====== Provided entries

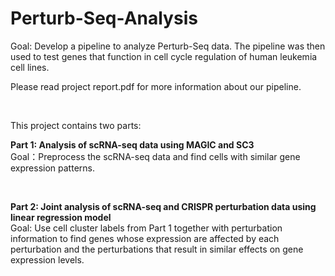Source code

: # Perturb-Seq-Analysis

Goal: Develop a pipeline to analyze Perturb-Seq data. The pipeline was then used to test genes that function in cell cycle regulation of human leukemia cell lines. 
<br />

Please read project report.pdf for more information about our pipeline. 

<br />

This project contains two parts: 

**Part 1: Analysis of scRNA-seq data using MAGIC and SC3**
<br />
Goal：Preprocess the scRNA-seq data and find cells with similar gene expression patterns.

<br />

**Part 2: Joint analysis of scRNA-seq and CRISPR perturbation data using linear regression model**
<br />
Goal: Use cell cluster labels from Part 1 together with perturbation information to find genes whose expression are affected by each perturbation and the perturbations that result               in similar effects on gene expression levels.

============

Work instruction>
A faithful copy of each entry is required, and no picture may be carried into it.

Task solution>
Source code

: # Perturb-Seq-Analysis

Goal: Develop a pipeline to analyze Perturb-Seq data. The pipeline was then used to test genes that function in cell cycle regulation of human leukemia cell lines. 
<br />

Please read project report.pdf for more information about our pipeline. 

<br />

This project contains two parts: 

**Part 1: Analysis of scRNA-seq data using MAGIC and SC3**
<br />
Goal：Preprocess the scRNA-seq data and find cells with similar gene expression patterns.

<br />

**Part 2: Joint analysis of scRNA-seq and CRISPR perturbation data using linear regression model**
<br />
Goal: Use cell cluster labels from Part 1 together with perturbation information to find genes whose expression are affected by each perturbation and the perturbations that result               in similar effects on gene expression levels.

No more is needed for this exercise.